[[ Provided data open ]]
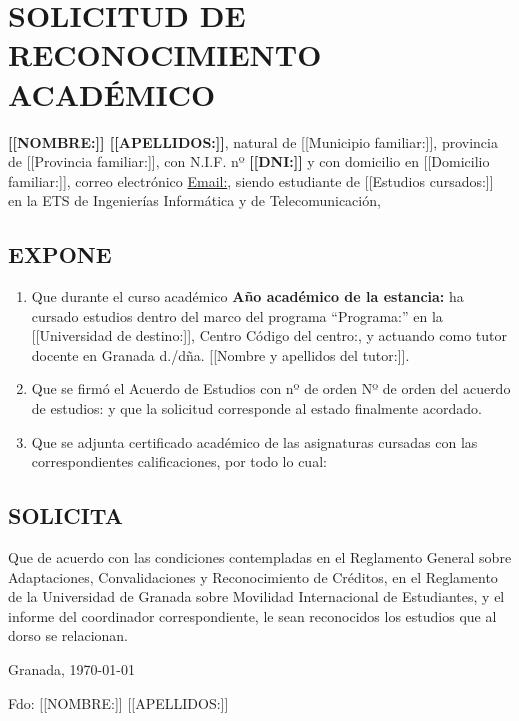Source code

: \documentclass[paper = a4,10pt,twoside]{book}
\begin{document}
\section*{SOLICITUD DE RECONOCIMIENTO ACADÉMICO}
\textbf{[[NOMBRE:]] [[APELLIDOS:]]}, natural de [[Municipio familiar:]], provincia de [[Provincia familiar:]], con N.I.F. nº \textbf{[[DNI:]]} y con domicilio en [[Domicilio familiar:]], correo electrónico \href{mailto:{{Email:}}}{{{Email:}}}, siendo estudiante de [[Estudios cursados:]] en la ETS de Ingenierías Informática y de Telecomunicación,

\subsection*{EXPONE}
\begin{enumerate}
\item Que durante el curso académico \textbf{ {{Año académico de la estancia:}} } ha cursado estudios dentro del marco del programa ``{{Programa:}}'' en la [[Universidad de destino:]], Centro {{Código del centro:}}, y actuando como tutor docente en Granada d./dña. [[Nombre y apellidos del tutor:]].
\item Que se firmó el Acuerdo de Estudios con nº de orden {{Nº de orden del acuerdo de estudios:}} y que la solicitud
  corresponde al estado finalmente acordado.
\item Que se adjunta certificado académico de las asignaturas cursadas con las
  correspondientes calificaciones, por todo lo cual:
\end{enumerate}
\subsection*{SOLICITA}
Que de acuerdo con las condiciones contempladas en el Reglamento General sobre Adaptaciones,
Convalidaciones y Reconocimiento de Créditos, en el Reglamento de la Universidad de Granada
sobre Movilidad Internacional de Estudiantes, y el informe del coordinador correspondiente, le
sean reconocidos los estudios que al dorso se relacionan.

\begin{center}
  \vspace{1cm}
  Granada, \today

  \vspace{2cm}
  Fdo: [[NOMBRE:]] [[APELLIDOS:]]
\end{center}


\newpage
\end{document}
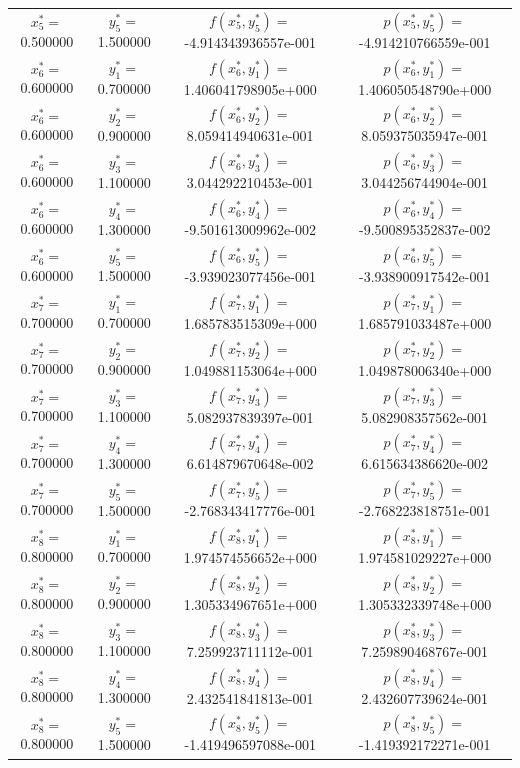 \begin{longtable}{cccc}
$x_{5}^{\ast}=$0.500000 & $y_{5}^{\ast}=$1.500000 & $f(x_{5}^{\ast},y_{5}^{\ast})=$-4.914343936557e-001 &$p(x_{5}^{\ast},y_{5}^{\ast})=$-4.914210766559e-001 \\
$x_{6}^{\ast}=$0.600000 & $y_{1}^{\ast}=$0.700000 & $f(x_{6}^{\ast},y_{1}^{\ast})=$1.406041798905e+000 &$p(x_{6}^{\ast},y_{1}^{\ast})=$1.406050548790e+000 \\
$x_{6}^{\ast}=$0.600000 & $y_{2}^{\ast}=$0.900000 & $f(x_{6}^{\ast},y_{2}^{\ast})=$8.059414940631e-001 &$p(x_{6}^{\ast},y_{2}^{\ast})=$8.059375035947e-001 \\
$x_{6}^{\ast}=$0.600000 & $y_{3}^{\ast}=$1.100000 & $f(x_{6}^{\ast},y_{3}^{\ast})=$3.044292210453e-001 &$p(x_{6}^{\ast},y_{3}^{\ast})=$3.044256744904e-001 \\
$x_{6}^{\ast}=$0.600000 & $y_{4}^{\ast}=$1.300000 & $f(x_{6}^{\ast},y_{4}^{\ast})=$-9.501613009962e-002 &$p(x_{6}^{\ast},y_{4}^{\ast})=$-9.500895352837e-002 \\
$x_{6}^{\ast}=$0.600000 & $y_{5}^{\ast}=$1.500000 & $f(x_{6}^{\ast},y_{5}^{\ast})=$-3.939023077456e-001 &$p(x_{6}^{\ast},y_{5}^{\ast})=$-3.938900917542e-001 \\
$x_{7}^{\ast}=$0.700000 & $y_{1}^{\ast}=$0.700000 & $f(x_{7}^{\ast},y_{1}^{\ast})=$1.685783515309e+000 &$p(x_{7}^{\ast},y_{1}^{\ast})=$1.685791033487e+000 \\
$x_{7}^{\ast}=$0.700000 & $y_{2}^{\ast}=$0.900000 & $f(x_{7}^{\ast},y_{2}^{\ast})=$1.049881153064e+000 &$p(x_{7}^{\ast},y_{2}^{\ast})=$1.049878006340e+000 \\
$x_{7}^{\ast}=$0.700000 & $y_{3}^{\ast}=$1.100000 & $f(x_{7}^{\ast},y_{3}^{\ast})=$5.082937839397e-001 &$p(x_{7}^{\ast},y_{3}^{\ast})=$5.082908357562e-001 \\
$x_{7}^{\ast}=$0.700000 & $y_{4}^{\ast}=$1.300000 & $f(x_{7}^{\ast},y_{4}^{\ast})=$6.614879670648e-002 &$p(x_{7}^{\ast},y_{4}^{\ast})=$6.615634386620e-002 \\
$x_{7}^{\ast}=$0.700000 & $y_{5}^{\ast}=$1.500000 & $f(x_{7}^{\ast},y_{5}^{\ast})=$-2.768343417776e-001 &$p(x_{7}^{\ast},y_{5}^{\ast})=$-2.768223818751e-001 \\
$x_{8}^{\ast}=$0.800000 & $y_{1}^{\ast}=$0.700000 & $f(x_{8}^{\ast},y_{1}^{\ast})=$1.974574556652e+000 &$p(x_{8}^{\ast},y_{1}^{\ast})=$1.974581029227e+000 \\
$x_{8}^{\ast}=$0.800000 & $y_{2}^{\ast}=$0.900000 & $f(x_{8}^{\ast},y_{2}^{\ast})=$1.305334967651e+000 &$p(x_{8}^{\ast},y_{2}^{\ast})=$1.305332339748e+000 \\
$x_{8}^{\ast}=$0.800000 & $y_{3}^{\ast}=$1.100000 & $f(x_{8}^{\ast},y_{3}^{\ast})=$7.259923711112e-001 &$p(x_{8}^{\ast},y_{3}^{\ast})=$7.259890468767e-001 \\
$x_{8}^{\ast}=$0.800000 & $y_{4}^{\ast}=$1.300000 & $f(x_{8}^{\ast},y_{4}^{\ast})=$2.432541841813e-001 &$p(x_{8}^{\ast},y_{4}^{\ast})=$2.432607739624e-001 \\
$x_{8}^{\ast}=$0.800000 & $y_{5}^{\ast}=$1.500000 & $f(x_{8}^{\ast},y_{5}^{\ast})=$-1.419496597088e-001 &$p(x_{8}^{\ast},y_{5}^{\ast})=$-1.419392172271e-001 \\
\end{longtable}

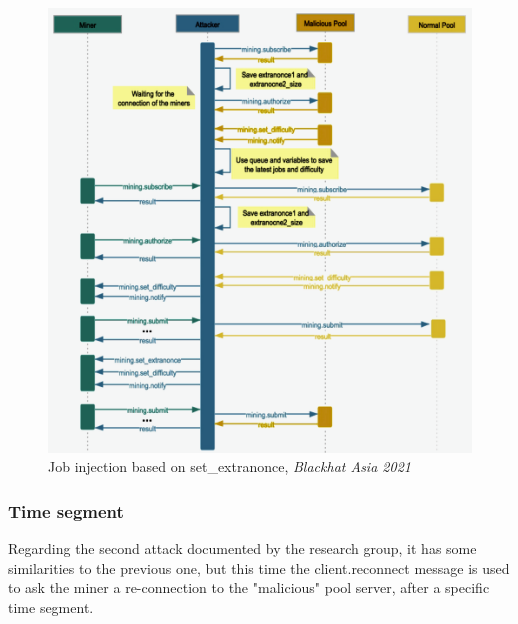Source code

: \begin{figure}[h!]
    \centering
    \includegraphics[width=14cm]{Figures/stratum/stratum5.png}
    \caption{Job injection based on set\_extranonce, \textit{Blackhat Asia 2021}}
    \label{fig:stratum5}
\end{figure}

\subsubsection{\textbf{Time segment}}
\noindent Regarding the second attack documented by the research group, it has some similarities to the previous one, but this time the client.reconnect message is used to ask the miner a re-connection to the "malicious" pool server, after a specific time segment.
[[ Provided data closed ]]
Print out the records in full and exactly, dropping every picture.

Source code

: \documentclass[paper = a4,10pt,twoside]{book}
\begin{document}
\section*{SOLICITUD DE RECONOCIMIENTO ACADÉMICO}
\textbf{[[NOMBRE:]] [[APELLIDOS:]]}, natural de [[Municipio familiar:]], provincia de [[Provincia familiar:]], con N.I.F. nº \textbf{[[DNI:]]} y con domicilio en [[Domicilio familiar:]], correo electrónico \href{mailto:{{Email:}}}{{{Email:}}}, siendo estudiante de [[Estudios cursados:]] en la ETS de Ingenierías Informática y de Telecomunicación,

\subsection*{EXPONE}
\begin{enumerate}
\item Que durante el curso académico \textbf{ {{Año académico de la estancia:}} } ha cursado estudios dentro del marco del programa ``{{Programa:}}'' en la [[Universidad de destino:]], Centro {{Código del centro:}}, y actuando como tutor docente en Granada d./dña. [[Nombre y apellidos del tutor:]].
\item Que se firmó el Acuerdo de Estudios con nº de orden {{Nº de orden del acuerdo de estudios:}} y que la solicitud
  corresponde al estado finalmente acordado.
\item Que se adjunta certificado académico de las asignaturas cursadas con las
  correspondientes calificaciones, por todo lo cual:
\end{enumerate}
\subsection*{SOLICITA}
Que de acuerdo con las condiciones contempladas en el Reglamento General sobre Adaptaciones,
Convalidaciones y Reconocimiento de Créditos, en el Reglamento de la Universidad de Granada
sobre Movilidad Internacional de Estudiantes, y el informe del coordinador correspondiente, le
sean reconocidos los estudios que al dorso se relacionan.

\begin{center}
  \vspace{1cm}
  Granada, \today

  \vspace{2cm}
  Fdo: [[NOMBRE:]] [[APELLIDOS:]]
\end{center}


\newpage
\end{document}
 \begin{longtable}{cccc}
$x_{5}^{\ast}=$0.500000 & $y_{5}^{\ast}=$1.500000 & $f(x_{5}^{\ast},y_{5}^{\ast})=$-4.914343936557e-001 &$p(x_{5}^{\ast},y_{5}^{\ast})=$-4.914210766559e-001 \\
$x_{6}^{\ast}=$0.600000 & $y_{1}^{\ast}=$0.700000 & $f(x_{6}^{\ast},y_{1}^{\ast})=$1.406041798905e+000 &$p(x_{6}^{\ast},y_{1}^{\ast})=$1.406050548790e+000 \\
$x_{6}^{\ast}=$0.600000 & $y_{2}^{\ast}=$0.900000 & $f(x_{6}^{\ast},y_{2}^{\ast})=$8.059414940631e-001 &$p(x_{6}^{\ast},y_{2}^{\ast})=$8.059375035947e-001 \\
$x_{6}^{\ast}=$0.600000 & $y_{3}^{\ast}=$1.100000 & $f(x_{6}^{\ast},y_{3}^{\ast})=$3.044292210453e-001 &$p(x_{6}^{\ast},y_{3}^{\ast})=$3.044256744904e-001 \\
$x_{6}^{\ast}=$0.600000 & $y_{4}^{\ast}=$1.300000 & $f(x_{6}^{\ast},y_{4}^{\ast})=$-9.501613009962e-002 &$p(x_{6}^{\ast},y_{4}^{\ast})=$-9.500895352837e-002 \\
$x_{6}^{\ast}=$0.600000 & $y_{5}^{\ast}=$1.500000 & $f(x_{6}^{\ast},y_{5}^{\ast})=$-3.939023077456e-001 &$p(x_{6}^{\ast},y_{5}^{\ast})=$-3.938900917542e-001 \\
$x_{7}^{\ast}=$0.700000 & $y_{1}^{\ast}=$0.700000 & $f(x_{7}^{\ast},y_{1}^{\ast})=$1.685783515309e+000 &$p(x_{7}^{\ast},y_{1}^{\ast})=$1.685791033487e+000 \\
$x_{7}^{\ast}=$0.700000 & $y_{2}^{\ast}=$0.900000 & $f(x_{7}^{\ast},y_{2}^{\ast})=$1.049881153064e+000 &$p(x_{7}^{\ast},y_{2}^{\ast})=$1.049878006340e+000 \\
$x_{7}^{\ast}=$0.700000 & $y_{3}^{\ast}=$1.100000 & $f(x_{7}^{\ast},y_{3}^{\ast})=$5.082937839397e-001 &$p(x_{7}^{\ast},y_{3}^{\ast})=$5.082908357562e-001 \\
$x_{7}^{\ast}=$0.700000 & $y_{4}^{\ast}=$1.300000 & $f(x_{7}^{\ast},y_{4}^{\ast})=$6.614879670648e-002 &$p(x_{7}^{\ast},y_{4}^{\ast})=$6.615634386620e-002 \\
$x_{7}^{\ast}=$0.700000 & $y_{5}^{\ast}=$1.500000 & $f(x_{7}^{\ast},y_{5}^{\ast})=$-2.768343417776e-001 &$p(x_{7}^{\ast},y_{5}^{\ast})=$-2.768223818751e-001 \\
$x_{8}^{\ast}=$0.800000 & $y_{1}^{\ast}=$0.700000 & $f(x_{8}^{\ast},y_{1}^{\ast})=$1.974574556652e+000 &$p(x_{8}^{\ast},y_{1}^{\ast})=$1.974581029227e+000 \\
$x_{8}^{\ast}=$0.800000 & $y_{2}^{\ast}=$0.900000 & $f(x_{8}^{\ast},y_{2}^{\ast})=$1.305334967651e+000 &$p(x_{8}^{\ast},y_{2}^{\ast})=$1.305332339748e+000 \\
$x_{8}^{\ast}=$0.800000 & $y_{3}^{\ast}=$1.100000 & $f(x_{8}^{\ast},y_{3}^{\ast})=$7.259923711112e-001 &$p(x_{8}^{\ast},y_{3}^{\ast})=$7.259890468767e-001 \\
$x_{8}^{\ast}=$0.800000 & $y_{4}^{\ast}=$1.300000 & $f(x_{8}^{\ast},y_{4}^{\ast})=$2.432541841813e-001 &$p(x_{8}^{\ast},y_{4}^{\ast})=$2.432607739624e-001 \\
$x_{8}^{\ast}=$0.800000 & $y_{5}^{\ast}=$1.500000 & $f(x_{8}^{\ast},y_{5}^{\ast})=$-1.419496597088e-001 &$p(x_{8}^{\ast},y_{5}^{\ast})=$-1.419392172271e-001 \\
\end{longtable}

Source code

: \begin{figure}[h!]
    \centering
    \includegraphics[width=14cm]{Figures/stratum/stratum5.png}
    \caption{Job injection based on set\_extranonce, \textit{Blackhat Asia 2021}}
    \label{fig:stratum5}
\end{figure}

\subsubsection{\textbf{Time segment}}
\noindent Regarding the second attack documented by the research group, it has some similarities to the previous one, but this time the client.reconnect message is used to ask the miner a re-connection to the "malicious" pool server, after a specific time segment.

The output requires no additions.